Using the machine-gun fire style of humor that started with the Airplane movies, the Comebacks shoots as many jokes at the screen as it can in the hopes that some of them will hit the target. However, where Airplane probably hit about 8 out of 10 of its jokes, The Comebacks manages maybe about 3 out of 10. Like Epic Movie and Date Movie, it seems to think that just referencing a movie constitutes a joke.

There are a few chuckles to be had though. I laughed hardest at the under-sized Rudy-like figure who goes in the game only to learn that you need to be careful what you wish for.

Seriously though, despite the minimal enjoyment to be found here, can't we call a moratorium on all of these spoof movies? Apparently not, judging by the preview for Epic Movie 2 that ran before this one.

Reviewed on: October 23rd, 2007
Jermaine Williams in The Comebacks.

Jermaine Williams in The Comebacks.

Okay, UNCLE! UNCLE! I give up. I surrender. Enough already with the movie parodies. Has this genre not overstayed it's welcome yet? If The Comebacks has anything to say about it, it is.

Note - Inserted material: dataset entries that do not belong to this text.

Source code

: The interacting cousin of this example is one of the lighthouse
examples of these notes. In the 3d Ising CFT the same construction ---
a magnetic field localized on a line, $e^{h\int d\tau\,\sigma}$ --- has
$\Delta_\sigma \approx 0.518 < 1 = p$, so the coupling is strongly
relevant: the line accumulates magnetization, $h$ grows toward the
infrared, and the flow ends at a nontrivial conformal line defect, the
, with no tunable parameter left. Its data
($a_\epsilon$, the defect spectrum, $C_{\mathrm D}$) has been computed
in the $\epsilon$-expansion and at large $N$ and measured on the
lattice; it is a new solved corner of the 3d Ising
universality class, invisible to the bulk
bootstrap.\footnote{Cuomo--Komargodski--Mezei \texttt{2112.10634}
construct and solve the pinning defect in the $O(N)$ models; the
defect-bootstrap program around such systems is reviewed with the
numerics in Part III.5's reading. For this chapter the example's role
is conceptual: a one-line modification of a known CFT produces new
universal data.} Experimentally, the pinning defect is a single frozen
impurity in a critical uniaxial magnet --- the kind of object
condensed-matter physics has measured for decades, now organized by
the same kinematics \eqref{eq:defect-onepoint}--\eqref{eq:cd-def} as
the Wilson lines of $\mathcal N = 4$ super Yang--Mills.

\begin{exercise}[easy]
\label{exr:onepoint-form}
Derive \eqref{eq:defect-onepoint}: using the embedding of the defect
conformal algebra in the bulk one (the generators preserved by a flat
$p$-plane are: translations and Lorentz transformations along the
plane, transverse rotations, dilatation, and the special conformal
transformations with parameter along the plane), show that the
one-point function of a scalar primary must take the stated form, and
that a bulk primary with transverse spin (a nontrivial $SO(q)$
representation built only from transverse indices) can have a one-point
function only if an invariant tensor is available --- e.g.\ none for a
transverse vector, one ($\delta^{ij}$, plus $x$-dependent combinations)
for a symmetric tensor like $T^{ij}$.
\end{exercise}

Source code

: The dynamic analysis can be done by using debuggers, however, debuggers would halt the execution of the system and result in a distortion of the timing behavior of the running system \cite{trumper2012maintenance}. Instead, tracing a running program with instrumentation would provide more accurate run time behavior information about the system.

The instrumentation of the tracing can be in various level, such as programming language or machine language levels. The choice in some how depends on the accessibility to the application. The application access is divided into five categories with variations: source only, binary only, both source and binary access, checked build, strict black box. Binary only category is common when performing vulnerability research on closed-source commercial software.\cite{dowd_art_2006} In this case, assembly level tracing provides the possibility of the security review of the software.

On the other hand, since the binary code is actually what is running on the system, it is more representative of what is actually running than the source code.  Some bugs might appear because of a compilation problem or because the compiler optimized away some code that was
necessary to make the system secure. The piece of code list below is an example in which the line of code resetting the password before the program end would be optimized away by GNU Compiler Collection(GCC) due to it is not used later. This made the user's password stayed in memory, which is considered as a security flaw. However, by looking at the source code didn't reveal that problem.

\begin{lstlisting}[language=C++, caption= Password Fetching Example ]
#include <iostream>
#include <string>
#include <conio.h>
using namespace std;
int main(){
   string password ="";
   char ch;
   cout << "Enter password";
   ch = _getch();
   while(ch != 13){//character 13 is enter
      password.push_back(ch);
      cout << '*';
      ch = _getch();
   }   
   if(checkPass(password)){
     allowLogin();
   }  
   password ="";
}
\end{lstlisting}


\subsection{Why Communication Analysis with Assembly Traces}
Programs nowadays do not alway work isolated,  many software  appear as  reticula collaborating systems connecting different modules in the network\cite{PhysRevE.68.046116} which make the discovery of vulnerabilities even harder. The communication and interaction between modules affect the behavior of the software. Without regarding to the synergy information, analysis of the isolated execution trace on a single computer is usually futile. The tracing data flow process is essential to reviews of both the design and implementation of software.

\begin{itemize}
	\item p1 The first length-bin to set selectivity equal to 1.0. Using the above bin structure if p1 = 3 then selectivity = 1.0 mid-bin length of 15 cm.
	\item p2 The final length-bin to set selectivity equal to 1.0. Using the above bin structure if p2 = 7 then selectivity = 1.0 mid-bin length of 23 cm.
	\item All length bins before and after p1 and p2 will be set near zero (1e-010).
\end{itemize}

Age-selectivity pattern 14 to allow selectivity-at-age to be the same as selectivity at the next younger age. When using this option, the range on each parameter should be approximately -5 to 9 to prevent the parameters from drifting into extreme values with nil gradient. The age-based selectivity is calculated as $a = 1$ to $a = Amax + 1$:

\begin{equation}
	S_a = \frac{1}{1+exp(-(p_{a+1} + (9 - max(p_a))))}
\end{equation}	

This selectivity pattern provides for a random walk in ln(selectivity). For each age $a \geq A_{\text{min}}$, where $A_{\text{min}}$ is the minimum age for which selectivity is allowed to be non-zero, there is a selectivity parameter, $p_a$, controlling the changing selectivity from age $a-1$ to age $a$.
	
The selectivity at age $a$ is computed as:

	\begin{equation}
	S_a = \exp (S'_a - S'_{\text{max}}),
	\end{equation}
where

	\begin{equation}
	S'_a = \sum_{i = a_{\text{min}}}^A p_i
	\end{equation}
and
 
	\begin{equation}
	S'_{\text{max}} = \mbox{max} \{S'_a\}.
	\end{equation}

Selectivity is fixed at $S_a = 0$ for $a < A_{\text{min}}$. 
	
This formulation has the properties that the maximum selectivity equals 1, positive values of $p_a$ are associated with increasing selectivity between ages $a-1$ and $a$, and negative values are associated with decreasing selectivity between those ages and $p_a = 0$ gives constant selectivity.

The Comebacks is a spoof on many recent sports movies. Being that these are less seen movies than epic or horror films just shows how dry the parody well has run. From Bend it Like Beckham to such film flops as Stick It, The Comebacks desperately look for jokes in every sports movie of the last 5 years.

What jokes they find are so obvious that they render themselves humorless. They make fun of how old Rocky is. Anyone who saw the latest Rocky movie has already made that joke themselves. One character is named Aseel Tare. Of course this is a nod to the character from Friday Night Lights who gets injured. The Comebacks cannot just mention his name in passing and let the joke happen. They have to dedicate an entire scene just to his name. This minor joke was worn out before I even got it.

This film is at such a loss for jokes that it even plays the race card. Early on the coach's daughter tells her dad that one of his players is her boyfriend. Even though the boyfriend is standing right in front of them both, she still has to announce that he is black to her father. I am not even sure how that was meant to be a joke. Another joke, that works slightly better, has a black coach make a big deal about playing all of his black players and bench his only white, or as the coach says, "marshmallow" player.

With a "B" cast lead by David Koechner and Matthew Lawrence you know the producers didn't just save money on writers. The choice of cameo appearances are likewise questionable. Andy Dick plays a referee and Drew Lache, Nick's brother who won Dancing With the Stars a few years back, rides on a float? Saying the makers of this film did a half ass job is giving them half of an ass more credit than they deserve.